* **Work request**:
Pictures stay out. Everything else in the entries is copied exactly.

--- Working data Enclosed Below ---

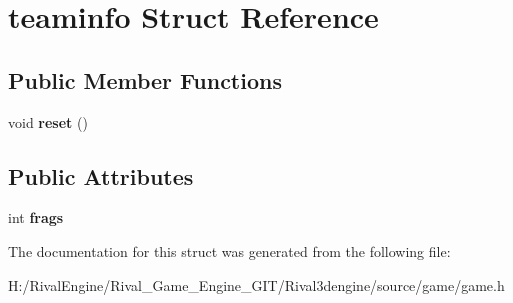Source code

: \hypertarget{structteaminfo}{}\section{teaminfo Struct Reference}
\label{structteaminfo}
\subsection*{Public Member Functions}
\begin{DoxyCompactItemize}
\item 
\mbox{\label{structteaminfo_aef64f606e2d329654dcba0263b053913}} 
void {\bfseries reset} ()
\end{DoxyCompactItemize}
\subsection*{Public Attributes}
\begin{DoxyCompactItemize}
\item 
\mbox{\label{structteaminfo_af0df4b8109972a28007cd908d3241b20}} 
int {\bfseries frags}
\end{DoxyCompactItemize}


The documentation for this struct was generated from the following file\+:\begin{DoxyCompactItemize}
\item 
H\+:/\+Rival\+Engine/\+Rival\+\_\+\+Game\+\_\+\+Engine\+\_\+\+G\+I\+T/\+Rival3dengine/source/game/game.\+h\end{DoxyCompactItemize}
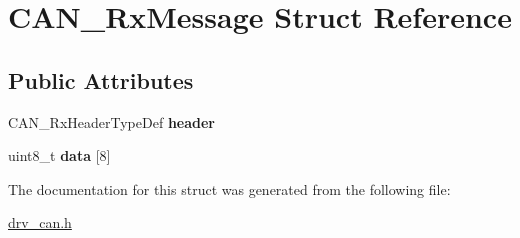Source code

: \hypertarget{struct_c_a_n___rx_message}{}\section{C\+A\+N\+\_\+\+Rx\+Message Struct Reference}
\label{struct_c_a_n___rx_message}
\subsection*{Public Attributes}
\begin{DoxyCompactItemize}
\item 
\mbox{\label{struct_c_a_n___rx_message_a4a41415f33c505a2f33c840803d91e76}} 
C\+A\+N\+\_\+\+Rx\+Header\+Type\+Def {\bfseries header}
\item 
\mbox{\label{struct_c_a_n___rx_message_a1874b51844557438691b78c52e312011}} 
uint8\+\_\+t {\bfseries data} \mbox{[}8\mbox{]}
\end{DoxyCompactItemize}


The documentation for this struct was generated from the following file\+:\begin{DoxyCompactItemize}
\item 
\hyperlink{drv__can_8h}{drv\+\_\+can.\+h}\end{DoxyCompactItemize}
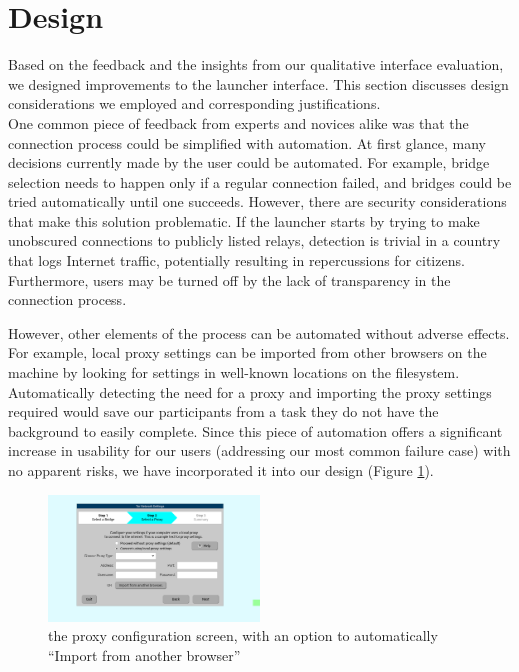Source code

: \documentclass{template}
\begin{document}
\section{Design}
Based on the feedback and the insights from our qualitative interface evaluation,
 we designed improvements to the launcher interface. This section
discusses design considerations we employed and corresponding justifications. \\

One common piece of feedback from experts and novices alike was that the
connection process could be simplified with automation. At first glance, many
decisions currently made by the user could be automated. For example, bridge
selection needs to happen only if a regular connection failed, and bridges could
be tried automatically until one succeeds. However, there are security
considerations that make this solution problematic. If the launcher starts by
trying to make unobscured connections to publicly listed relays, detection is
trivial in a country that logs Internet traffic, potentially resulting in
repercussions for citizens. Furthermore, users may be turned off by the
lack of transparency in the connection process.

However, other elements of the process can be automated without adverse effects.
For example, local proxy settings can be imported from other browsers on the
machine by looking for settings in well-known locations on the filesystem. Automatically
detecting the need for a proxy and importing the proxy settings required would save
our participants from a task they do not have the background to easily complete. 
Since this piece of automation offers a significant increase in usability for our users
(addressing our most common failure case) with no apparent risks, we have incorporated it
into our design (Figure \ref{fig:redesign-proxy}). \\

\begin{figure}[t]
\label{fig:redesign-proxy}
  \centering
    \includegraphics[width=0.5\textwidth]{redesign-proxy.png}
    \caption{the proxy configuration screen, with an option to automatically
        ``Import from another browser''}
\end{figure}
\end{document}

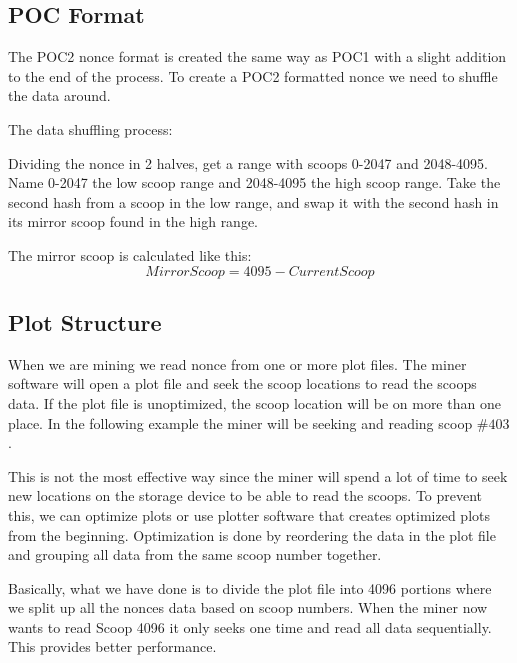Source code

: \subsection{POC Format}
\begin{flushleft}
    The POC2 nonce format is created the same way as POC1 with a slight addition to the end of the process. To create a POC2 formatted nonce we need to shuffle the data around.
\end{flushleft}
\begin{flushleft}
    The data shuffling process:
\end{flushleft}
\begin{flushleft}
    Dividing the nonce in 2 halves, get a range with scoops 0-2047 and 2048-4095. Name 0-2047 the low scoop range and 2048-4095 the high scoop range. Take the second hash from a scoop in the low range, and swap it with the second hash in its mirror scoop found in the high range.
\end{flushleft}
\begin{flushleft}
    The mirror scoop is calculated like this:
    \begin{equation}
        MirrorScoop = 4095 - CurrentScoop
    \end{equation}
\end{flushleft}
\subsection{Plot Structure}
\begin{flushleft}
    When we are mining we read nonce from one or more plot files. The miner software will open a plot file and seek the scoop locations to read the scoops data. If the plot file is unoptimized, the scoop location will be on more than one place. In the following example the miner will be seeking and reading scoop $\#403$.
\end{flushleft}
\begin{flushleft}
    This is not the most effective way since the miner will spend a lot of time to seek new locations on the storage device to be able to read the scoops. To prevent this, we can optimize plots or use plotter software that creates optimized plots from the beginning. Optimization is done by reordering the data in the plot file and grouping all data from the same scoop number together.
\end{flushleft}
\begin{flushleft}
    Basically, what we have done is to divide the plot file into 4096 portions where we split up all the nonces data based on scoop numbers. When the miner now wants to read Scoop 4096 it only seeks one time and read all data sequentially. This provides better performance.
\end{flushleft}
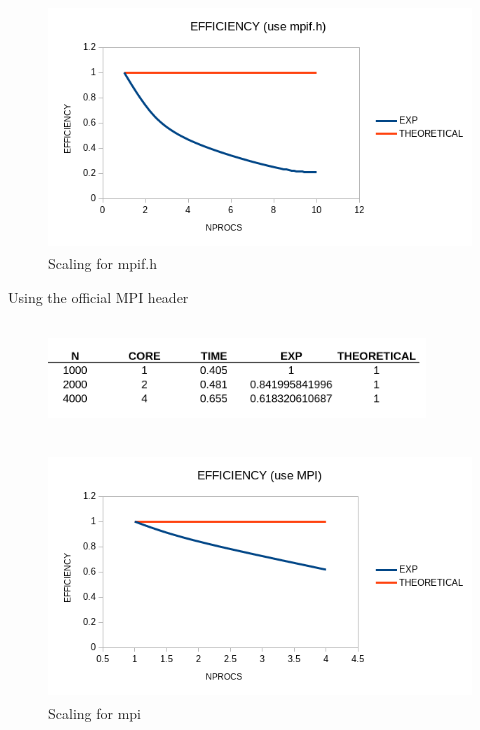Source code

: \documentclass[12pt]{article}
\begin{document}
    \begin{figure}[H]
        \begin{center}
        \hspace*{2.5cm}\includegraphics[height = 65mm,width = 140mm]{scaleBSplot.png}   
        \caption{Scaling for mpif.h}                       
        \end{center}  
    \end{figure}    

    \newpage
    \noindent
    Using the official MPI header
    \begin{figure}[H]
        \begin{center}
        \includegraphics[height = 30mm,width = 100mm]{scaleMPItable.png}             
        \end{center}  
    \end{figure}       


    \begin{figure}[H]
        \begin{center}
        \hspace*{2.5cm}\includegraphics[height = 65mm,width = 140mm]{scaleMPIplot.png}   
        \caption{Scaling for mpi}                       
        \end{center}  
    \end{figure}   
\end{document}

--- End of Enclosed Working data ---

* **Answer to this task**:
Source code

: \hypertarget{structteaminfo}{}\section{teaminfo Struct Reference}
\label{structteaminfo}
\subsection*{Public Member Functions}
\begin{DoxyCompactItemize}
\item 
\mbox{\label{structteaminfo_aef64f606e2d329654dcba0263b053913}} 
void {\bfseries reset} ()
\end{DoxyCompactItemize}
\subsection*{Public Attributes}
\begin{DoxyCompactItemize}
\item 
\mbox{\label{structteaminfo_af0df4b8109972a28007cd908d3241b20}} 
int {\bfseries frags}
\end{DoxyCompactItemize}


The documentation for this struct was generated from the following file\+:\begin{DoxyCompactItemize}
\item 
H\+:/\+Rival\+Engine/\+Rival\+\_\+\+Game\+\_\+\+Engine\+\_\+\+G\+I\+T/\+Rival3dengine/source/game/game.\+h\end{DoxyCompactItemize}
Source code

: \hypertarget{struct_c_a_n___rx_message}{}\section{C\+A\+N\+\_\+\+Rx\+Message Struct Reference}
\label{struct_c_a_n___rx_message}
\subsection*{Public Attributes}
\begin{DoxyCompactItemize}
\item 
\mbox{\label{struct_c_a_n___rx_message_a4a41415f33c505a2f33c840803d91e76}} 
C\+A\+N\+\_\+\+Rx\+Header\+Type\+Def {\bfseries header}
\item 
\mbox{\label{struct_c_a_n___rx_message_a1874b51844557438691b78c52e312011}} 
uint8\+\_\+t {\bfseries data} \mbox{[}8\mbox{]}
\end{DoxyCompactItemize}


The documentation for this struct was generated from the following file\+:\begin{DoxyCompactItemize}
\item 
\hyperlink{drv__can_8h}{drv\+\_\+can.\+h}\end{DoxyCompactItemize}
Source code

: \documentclass{template}
\begin{document}
\section{Design}
Based on the feedback and the insights from our qualitative interface evaluation,
 we designed improvements to the launcher interface. This section
discusses design considerations we employed and corresponding justifications. \\

One common piece of feedback from experts and novices alike was that the
connection process could be simplified with automation. At first glance, many
decisions currently made by the user could be automated. For example, bridge
selection needs to happen only if a regular connection failed, and bridges could
be tried automatically until one succeeds. However, there are security
considerations that make this solution problematic. If the launcher starts by
trying to make unobscured connections to publicly listed relays, detection is
trivial in a country that logs Internet traffic, potentially resulting in
repercussions for citizens. Furthermore, users may be turned off by the
lack of transparency in the connection process.

However, other elements of the process can be automated without adverse effects.
For example, local proxy settings can be imported from other browsers on the
machine by looking for settings in well-known locations on the filesystem. Automatically
detecting the need for a proxy and importing the proxy settings required would save
our participants from a task they do not have the background to easily complete. 
Since this piece of automation offers a significant increase in usability for our users
(addressing our most common failure case) with no apparent risks, we have incorporated it
into our design (Figure \ref{fig:redesign-proxy}). \\

\begin{figure}[t]
\label{fig:redesign-proxy}
  \centering
    \includegraphics[width=0.5\textwidth]{redesign-proxy.png}
    \caption{the proxy configuration screen, with an option to automatically
        ``Import from another browser''}
\end{figure}
\end{document}

Source code

: \subsection{POC Format}
\begin{flushleft}
    The POC2 nonce format is created the same way as POC1 with a slight addition to the end of the process. To create a POC2 formatted nonce we need to shuffle the data around.
\end{flushleft}
\begin{flushleft}
    The data shuffling process:
\end{flushleft}
\begin{flushleft}
    Dividing the nonce in 2 halves, get a range with scoops 0-2047 and 2048-4095. Name 0-2047 the low scoop range and 2048-4095 the high scoop range. Take the second hash from a scoop in the low range, and swap it with the second hash in its mirror scoop found in the high range.
\end{flushleft}
\begin{flushleft}
    The mirror scoop is calculated like this:
    \begin{equation}
        MirrorScoop = 4095 - CurrentScoop
    \end{equation}
\end{flushleft}
\subsection{Plot Structure}
\begin{flushleft}
    When we are mining we read nonce from one or more plot files. The miner software will open a plot file and seek the scoop locations to read the scoops data. If the plot file is unoptimized, the scoop location will be on more than one place. In the following example the miner will be seeking and reading scoop $\#403$.
\end{flushleft}
\begin{flushleft}
    This is not the most effective way since the miner will spend a lot of time to seek new locations on the storage device to be able to read the scoops. To prevent this, we can optimize plots or use plotter software that creates optimized plots from the beginning. Optimization is done by reordering the data in the plot file and grouping all data from the same scoop number together.
\end{flushleft}
\begin{flushleft}
    Basically, what we have done is to divide the plot file into 4096 portions where we split up all the nonces data based on scoop numbers. When the miner now wants to read Scoop 4096 it only seeks one time and read all data sequentially. This provides better performance.
\end{flushleft}
Source code

: \documentclass[12pt]{article}
\begin{document}
    \begin{figure}[H]
        \begin{center}
        \hspace*{2.5cm}\includegraphics[height = 65mm,width = 140mm]{scaleBSplot.png}   
        \caption{Scaling for mpif.h}                       
        \end{center}  
    \end{figure}    

    \newpage
    \noindent
    Using the official MPI header
    \begin{figure}[H]
        \begin{center}
        \includegraphics[height = 30mm,width = 100mm]{scaleMPItable.png}             
        \end{center}  
    \end{figure}       


    \begin{figure}[H]
        \begin{center}
        \hspace*{2.5cm}\includegraphics[height = 65mm,width = 140mm]{scaleMPIplot.png}   
        \caption{Scaling for mpi}                       
        \end{center}  
    \end{figure}   
\end{document}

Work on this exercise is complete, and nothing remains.